There are millions of people in California who will benefit from the development of cell therapies for the treatment of diabetes, neurological disease, heart disease and other degenerative diseases. Because of their enormous developmental potential, pluripotent stem cells, which include embryonic stem cells and induced pluripotent cells, are considered to be a valuable source for the specific cell types required for cell therapies. A tremendous amount of effort has already been invested in developing stem cell-based therapies, and the first clinical tests of these therapies are expected to begin within a year. Under the regulations of the FDA, the first trials will be “Phase 1”, or safety trials, to determine whether the cells have any negative effects. Only after the safety of the cells has been assured can further tests be performed to determined whether the cells provide medical benefit. The FDA has major concerns about the use of pluripotent stem cell-based therapies, and will require considerable thoroughness in characterizing the cells before they are transplanted and in examining the first cell therapy patients for any signs of adverse effects. The agency is concerned that there is not enough known about how cells derived from pluripotent stem cells will behave after they have been transplanted- whether they will migrate away from the transplant site, continue to divide, be toxic to the patient, or become cancerous.
There are currently no sensitive methods to trace transplanted cells, and this is a critical bottleneck that must be overcome to be able to satisfy the safety requirements. We propose to develop methods that can detect small numbers of transplanted cells within tissues, and determine whether they are behaving normally or are becoming toxic or cancerous. The new methods are based in cutting-edge genomic research that has already enabled breakthroughs in deciphering the human genome and in determining the genetic causes of disease. The technologies will be developed as a partnership between a leading corporation in the development of molecular analysis tools, a highly regarded academic human embryonic stem cell laboratory, and a prominent genome research center. By the time that the Phase I safety studies are underway, we plan to have the tools in place to detect and analyze the transplanted cells, to determine whether the cells are behaving normally or if they pose a risk to the health of the patients.

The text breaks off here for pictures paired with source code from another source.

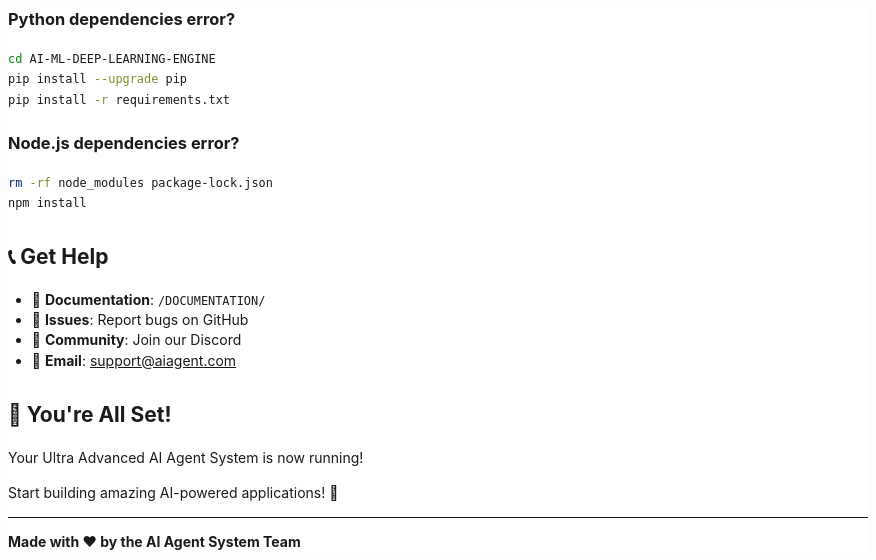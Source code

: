 ### Python dependencies error?

```bash
cd AI-ML-DEEP-LEARNING-ENGINE
pip install --upgrade pip
pip install -r requirements.txt
```

### Node.js dependencies error?

```bash
rm -rf node_modules package-lock.json
npm install
```

## 📞 Get Help

- 📖 **Documentation**: `/DOCUMENTATION/`
- 🐛 **Issues**: Report bugs on GitHub
- 💬 **Community**: Join our Discord
- 📧 **Email**: support@aiagent.com

## 🎉 You're All Set!

Your Ultra Advanced AI Agent System is now running!

Start building amazing AI-powered applications! 🚀

---

**Made with ❤️ by the AI Agent System Team**
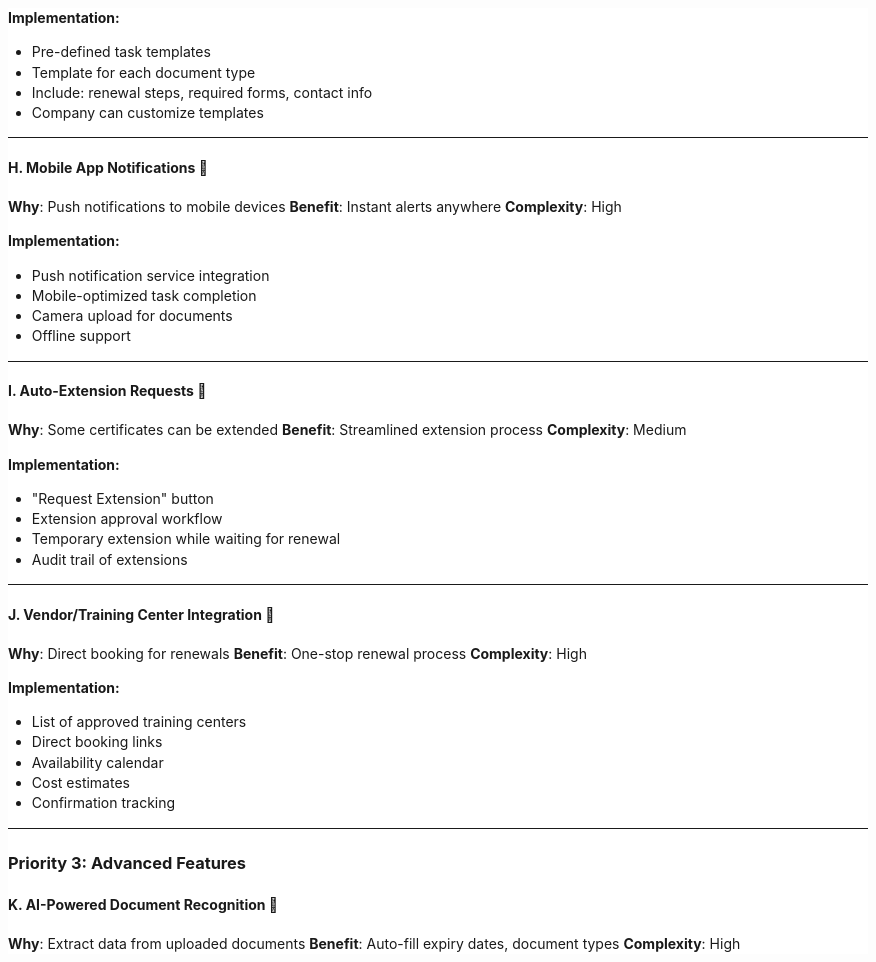 **Implementation:**
- Pre-defined task templates
- Template for each document type
- Include: renewal steps, required forms, contact info
- Company can customize templates

---

#### **H. Mobile App Notifications** 📱
**Why**: Push notifications to mobile devices
**Benefit**: Instant alerts anywhere
**Complexity**: High

**Implementation:**
- Push notification service integration
- Mobile-optimized task completion
- Camera upload for documents
- Offline support

---

#### **I. Auto-Extension Requests** 🔄
**Why**: Some certificates can be extended
**Benefit**: Streamlined extension process
**Complexity**: Medium

**Implementation:**
- "Request Extension" button
- Extension approval workflow
- Temporary extension while waiting for renewal
- Audit trail of extensions

---

#### **J. Vendor/Training Center Integration** 🏢
**Why**: Direct booking for renewals
**Benefit**: One-stop renewal process
**Complexity**: High

**Implementation:**
- List of approved training centers
- Direct booking links
- Availability calendar
- Cost estimates
- Confirmation tracking

---

### **Priority 3: Advanced Features**

#### **K. AI-Powered Document Recognition** 🤖
**Why**: Extract data from uploaded documents
**Benefit**: Auto-fill expiry dates, document types
**Complexity**: High
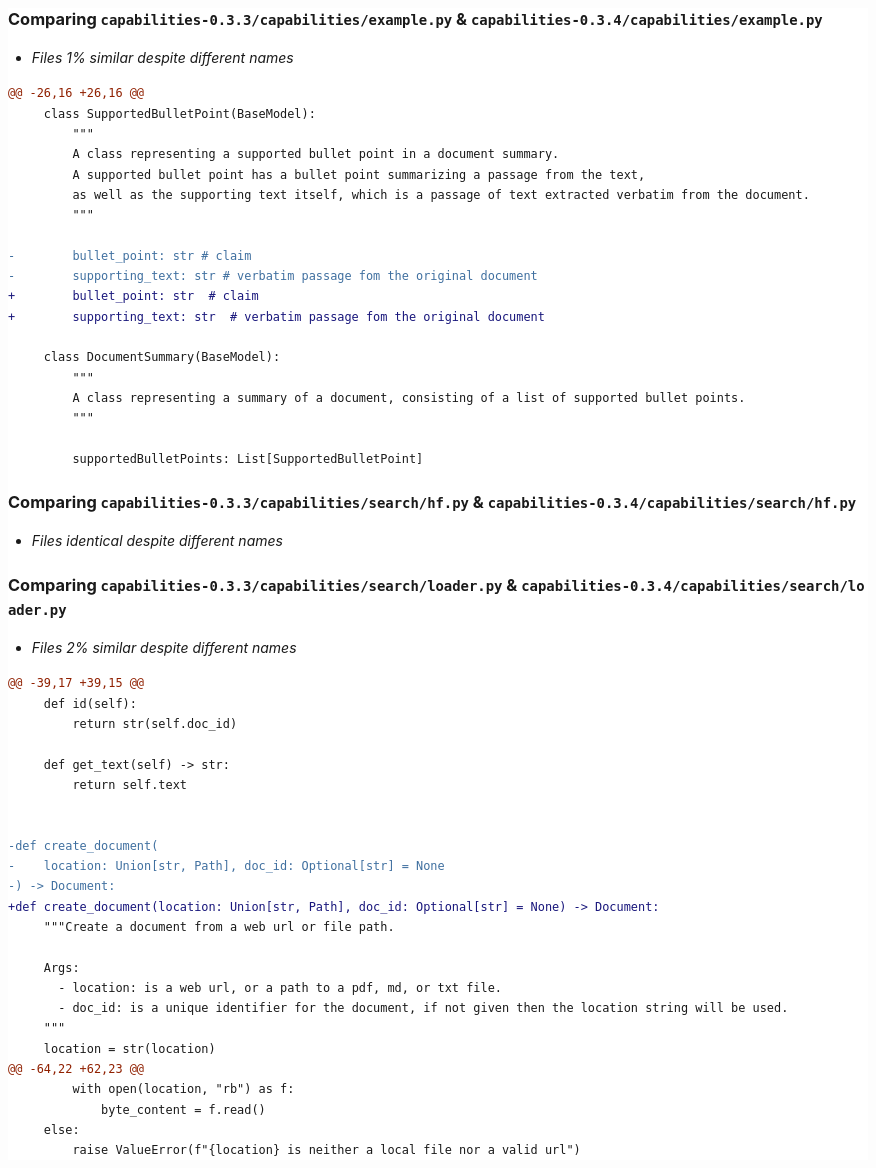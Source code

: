 ### Comparing `capabilities-0.3.3/capabilities/example.py` & `capabilities-0.3.4/capabilities/example.py`

 * *Files 1% similar despite different names*

```diff
@@ -26,16 +26,16 @@
     class SupportedBulletPoint(BaseModel):
         """
         A class representing a supported bullet point in a document summary.
         A supported bullet point has a bullet point summarizing a passage from the text,
         as well as the supporting text itself, which is a passage of text extracted verbatim from the document.
         """
 
-        bullet_point: str # claim
-        supporting_text: str # verbatim passage fom the original document
+        bullet_point: str  # claim
+        supporting_text: str  # verbatim passage fom the original document
 
     class DocumentSummary(BaseModel):
         """
         A class representing a summary of a document, consisting of a list of supported bullet points.
         """
 
         supportedBulletPoints: List[SupportedBulletPoint]
```

### Comparing `capabilities-0.3.3/capabilities/search/hf.py` & `capabilities-0.3.4/capabilities/search/hf.py`

 * *Files identical despite different names*

### Comparing `capabilities-0.3.3/capabilities/search/loader.py` & `capabilities-0.3.4/capabilities/search/loader.py`

 * *Files 2% similar despite different names*

```diff
@@ -39,17 +39,15 @@
     def id(self):
         return str(self.doc_id)
 
     def get_text(self) -> str:
         return self.text
 
 
-def create_document(
-    location: Union[str, Path], doc_id: Optional[str] = None
-) -> Document:
+def create_document(location: Union[str, Path], doc_id: Optional[str] = None) -> Document:
     """Create a document from a web url or file path.
 
     Args:
       - location: is a web url, or a path to a pdf, md, or txt file.
       - doc_id: is a unique identifier for the document, if not given then the location string will be used.
     """
     location = str(location)
@@ -64,22 +62,23 @@
         with open(location, "rb") as f:
             byte_content = f.read()
     else:
         raise ValueError(f"{location} is neither a local file nor a valid url")
```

Pluripotent stem cells hold the potential to revolutionize medicine and health care. Cell therapies may be the only viable treatment for devastating and presently incurable conditions such as diabetes, Parkinson's disease, spinal cord injuries, and many other diseases. California scientists have taken the first steps to clinical applications of pluripotent stem cells through their bold research to develop new ways to derive these cells and to differentiate them into cell types that can be used to replace damaged tissues. But there are tremendous challenges to overcome if cell therapy is to become a reality. Chief among these challenges is the need to be certain that the therapies are as safe as possible; the outcome of the first Phase I clinical safety trials will determine the future of this field of medicine. We propose to develop technologies to assess the outcome of the first clinical trials, by combining the skills of a leading corporation in the development of genomics and epigenomics analysis tools, a highly regarded academic human embryonic stem cell laboratory, and a prominent Genome Center. Our developments will help make cell therapy a standard medical practice, and will benefit California by significantly increasing the options available in the health care system, reducing the long-term health care costs to California, and attracting high-skill jobs and tax revenues.